_DIRECTIONS FOR THIS TASK_
Across the entries below, how many lines contain the string "other"? Only the number is wanted.

[Saved data entries]
▽

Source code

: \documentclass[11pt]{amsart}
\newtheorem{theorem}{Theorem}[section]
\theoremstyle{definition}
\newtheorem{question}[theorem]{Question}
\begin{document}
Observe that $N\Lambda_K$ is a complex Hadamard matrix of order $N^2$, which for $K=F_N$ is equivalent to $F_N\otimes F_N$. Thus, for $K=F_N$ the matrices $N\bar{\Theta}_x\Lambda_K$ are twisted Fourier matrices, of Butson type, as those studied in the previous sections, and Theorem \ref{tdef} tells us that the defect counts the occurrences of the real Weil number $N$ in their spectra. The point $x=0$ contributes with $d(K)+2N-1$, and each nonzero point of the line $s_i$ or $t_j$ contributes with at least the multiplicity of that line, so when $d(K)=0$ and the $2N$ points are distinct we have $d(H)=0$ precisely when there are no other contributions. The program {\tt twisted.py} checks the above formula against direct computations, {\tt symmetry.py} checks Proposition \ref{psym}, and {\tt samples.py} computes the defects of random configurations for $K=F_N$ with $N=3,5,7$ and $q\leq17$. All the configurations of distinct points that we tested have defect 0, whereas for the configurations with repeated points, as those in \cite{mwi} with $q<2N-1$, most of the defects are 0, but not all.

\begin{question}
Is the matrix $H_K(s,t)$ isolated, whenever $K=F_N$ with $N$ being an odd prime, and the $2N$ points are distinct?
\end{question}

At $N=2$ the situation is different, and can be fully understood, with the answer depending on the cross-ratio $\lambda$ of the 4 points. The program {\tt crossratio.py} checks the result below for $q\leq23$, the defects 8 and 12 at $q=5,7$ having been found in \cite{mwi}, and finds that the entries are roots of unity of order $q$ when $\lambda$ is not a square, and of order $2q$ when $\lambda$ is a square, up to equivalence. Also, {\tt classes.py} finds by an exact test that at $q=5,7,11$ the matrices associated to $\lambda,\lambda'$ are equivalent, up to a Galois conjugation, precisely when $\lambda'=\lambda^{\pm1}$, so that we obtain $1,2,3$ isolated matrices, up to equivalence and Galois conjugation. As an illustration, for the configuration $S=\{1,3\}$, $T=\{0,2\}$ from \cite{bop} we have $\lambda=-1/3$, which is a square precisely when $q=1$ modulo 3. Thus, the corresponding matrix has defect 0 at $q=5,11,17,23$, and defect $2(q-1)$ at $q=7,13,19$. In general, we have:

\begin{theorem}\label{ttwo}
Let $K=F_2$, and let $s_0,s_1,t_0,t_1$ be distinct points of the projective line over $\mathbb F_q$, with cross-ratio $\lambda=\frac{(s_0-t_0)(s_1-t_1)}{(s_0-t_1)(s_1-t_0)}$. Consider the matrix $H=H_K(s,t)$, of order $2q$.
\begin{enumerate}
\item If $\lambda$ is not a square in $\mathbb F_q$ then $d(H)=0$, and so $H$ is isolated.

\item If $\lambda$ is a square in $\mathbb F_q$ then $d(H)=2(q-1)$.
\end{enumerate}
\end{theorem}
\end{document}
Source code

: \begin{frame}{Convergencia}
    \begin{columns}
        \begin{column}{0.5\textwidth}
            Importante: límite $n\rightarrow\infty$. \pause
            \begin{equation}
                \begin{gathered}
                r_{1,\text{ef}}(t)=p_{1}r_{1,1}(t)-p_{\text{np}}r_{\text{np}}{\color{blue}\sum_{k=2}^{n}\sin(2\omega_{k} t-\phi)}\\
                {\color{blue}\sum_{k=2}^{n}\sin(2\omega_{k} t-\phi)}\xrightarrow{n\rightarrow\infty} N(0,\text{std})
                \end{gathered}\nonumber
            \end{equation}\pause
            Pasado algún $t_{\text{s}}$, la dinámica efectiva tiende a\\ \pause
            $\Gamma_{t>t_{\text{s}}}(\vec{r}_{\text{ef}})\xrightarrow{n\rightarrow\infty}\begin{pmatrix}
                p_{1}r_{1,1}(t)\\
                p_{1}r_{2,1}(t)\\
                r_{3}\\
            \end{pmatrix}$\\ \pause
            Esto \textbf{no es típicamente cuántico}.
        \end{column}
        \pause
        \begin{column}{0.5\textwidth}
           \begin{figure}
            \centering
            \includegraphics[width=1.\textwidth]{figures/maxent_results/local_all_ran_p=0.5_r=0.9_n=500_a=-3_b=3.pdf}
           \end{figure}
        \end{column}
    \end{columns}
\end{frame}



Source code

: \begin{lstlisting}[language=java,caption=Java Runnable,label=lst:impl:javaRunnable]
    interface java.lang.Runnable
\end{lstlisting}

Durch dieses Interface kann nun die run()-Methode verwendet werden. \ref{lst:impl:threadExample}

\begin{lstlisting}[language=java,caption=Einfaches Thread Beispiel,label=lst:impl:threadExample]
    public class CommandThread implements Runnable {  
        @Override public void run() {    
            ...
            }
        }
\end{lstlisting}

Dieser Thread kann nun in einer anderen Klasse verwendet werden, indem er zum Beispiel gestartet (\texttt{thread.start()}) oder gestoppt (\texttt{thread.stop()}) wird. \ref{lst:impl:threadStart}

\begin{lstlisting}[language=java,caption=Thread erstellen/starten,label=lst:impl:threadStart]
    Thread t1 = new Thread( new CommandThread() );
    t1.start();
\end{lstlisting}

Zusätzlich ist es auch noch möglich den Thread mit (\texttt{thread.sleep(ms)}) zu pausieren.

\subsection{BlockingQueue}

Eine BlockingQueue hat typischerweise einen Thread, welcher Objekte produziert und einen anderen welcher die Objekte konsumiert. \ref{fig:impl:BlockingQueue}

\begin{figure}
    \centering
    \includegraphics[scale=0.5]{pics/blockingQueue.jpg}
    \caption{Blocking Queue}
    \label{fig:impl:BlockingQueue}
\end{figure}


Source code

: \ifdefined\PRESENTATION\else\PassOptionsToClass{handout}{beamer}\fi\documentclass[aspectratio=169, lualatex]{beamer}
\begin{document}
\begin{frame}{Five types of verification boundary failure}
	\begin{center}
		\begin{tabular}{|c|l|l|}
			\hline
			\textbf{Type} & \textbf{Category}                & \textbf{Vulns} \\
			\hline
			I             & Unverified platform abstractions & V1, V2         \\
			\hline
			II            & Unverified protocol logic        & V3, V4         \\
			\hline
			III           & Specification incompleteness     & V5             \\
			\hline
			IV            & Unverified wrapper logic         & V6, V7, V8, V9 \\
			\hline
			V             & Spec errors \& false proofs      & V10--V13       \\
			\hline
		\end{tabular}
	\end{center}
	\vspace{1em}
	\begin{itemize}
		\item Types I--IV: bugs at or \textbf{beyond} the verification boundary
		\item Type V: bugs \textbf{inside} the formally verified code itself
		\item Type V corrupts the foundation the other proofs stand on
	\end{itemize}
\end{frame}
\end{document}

△

_RESPONSE TO THE EXERCISE_
2